**Records drawn from a dataset:**
▬▬▬

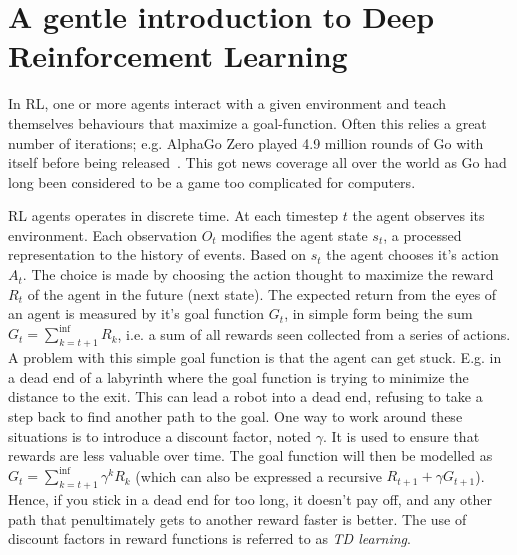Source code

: \documentclass[10pt,twocolumn,letterpaper]{article}
\begin{document}
\section{A gentle introduction to Deep Reinforcement Learning}\label{sec:drl}

In \gls{RL}, one or more agents interact with a given environment and teach themselves 
behaviours that maximize a goal-function. Often this relies a great number of iterations; e.g. AlphaGo Zero played 4.9 million rounds of Go with itself before being released~\cite{goWithoutHumans}. This got news coverage all over the world as Go had long been considered to be a game too complicated for computers.

\gls{RL} agents operates in discrete time. At each timestep $t$ the agent observes its environment. Each observation $O_{t}$ modifies the agent state $s_{t}$, a processed representation to the history of events. Based on $s_{t}$ the agent chooses it's action $A_{t}$. The choice is made by choosing the action thought to maximize the reward $R_{t}$ of the agent in the future (next state). The expected return from the eyes of an agent is measured by it's goal function $G_{t}$, in simple form being the sum $G_{t} = \sum_{k=t+1}^{\inf{}}{R_{k}}$, i.e. a sum of all rewards seen collected from a series of actions. A problem with this simple goal function is that the agent can get stuck. E.g. in a dead end of a labyrinth where the goal function is trying to minimize the distance to the exit. This can lead a robot into a dead end, refusing to take a step back to find another path to the goal. One way to work around these situations is to introduce a discount factor, noted $\gamma{}$. It is used to ensure that rewards are less valuable over time. The goal function will then be modelled as $G_{t} = \sum_{k=t+1}^{\inf{}}\gamma^{k}{R_{k}}$ (which can also be expressed a recursive $R_{t+1} + \gamma{G_{t+1}}$). Hence, if you stick in a dead end for too long, it doesn't pay off, and any other path that penultimately gets to another reward faster is better. The use of discount factors in reward functions is referred to as \textit{\gls{TD} learning}.
\end{document}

▬▬▬

**What to produce:**
Return exactly the lines from the line holding "agents operates in" to the last line of the data, with both of those lines included and nothing added.

**Result:**
\gls{RL} agents operates in discrete time. At each timestep $t$ the agent observes its environment. Each observation $O_{t}$ modifies the agent state $s_{t}$, a processed representation to the history of events. Based on $s_{t}$ the agent chooses it's action $A_{t}$. The choice is made by choosing the action thought to maximize the reward $R_{t}$ of the agent in the future (next state). The expected return from the eyes of an agent is measured by it's goal function $G_{t}$, in simple form being the sum $G_{t} = \sum_{k=t+1}^{\inf{}}{R_{k}}$, i.e. a sum of all rewards seen collected from a series of actions. A problem with this simple goal function is that the agent can get stuck. E.g. in a dead end of a labyrinth where the goal function is trying to minimize the distance to the exit. This can lead a robot into a dead end, refusing to take a step back to find another path to the goal. One way to work around these situations is to introduce a discount factor, noted $\gamma{}$. It is used to ensure that rewards are less valuable over time. The goal function will then be modelled as $G_{t} = \sum_{k=t+1}^{\inf{}}\gamma^{k}{R_{k}}$ (which can also be expressed a recursive $R_{t+1} + \gamma{G_{t+1}}$). Hence, if you stick in a dead end for too long, it doesn't pay off, and any other path that penultimately gets to another reward faster is better. The use of discount factors in reward functions is referred to as \textit{\gls{TD} learning}.
\end{document}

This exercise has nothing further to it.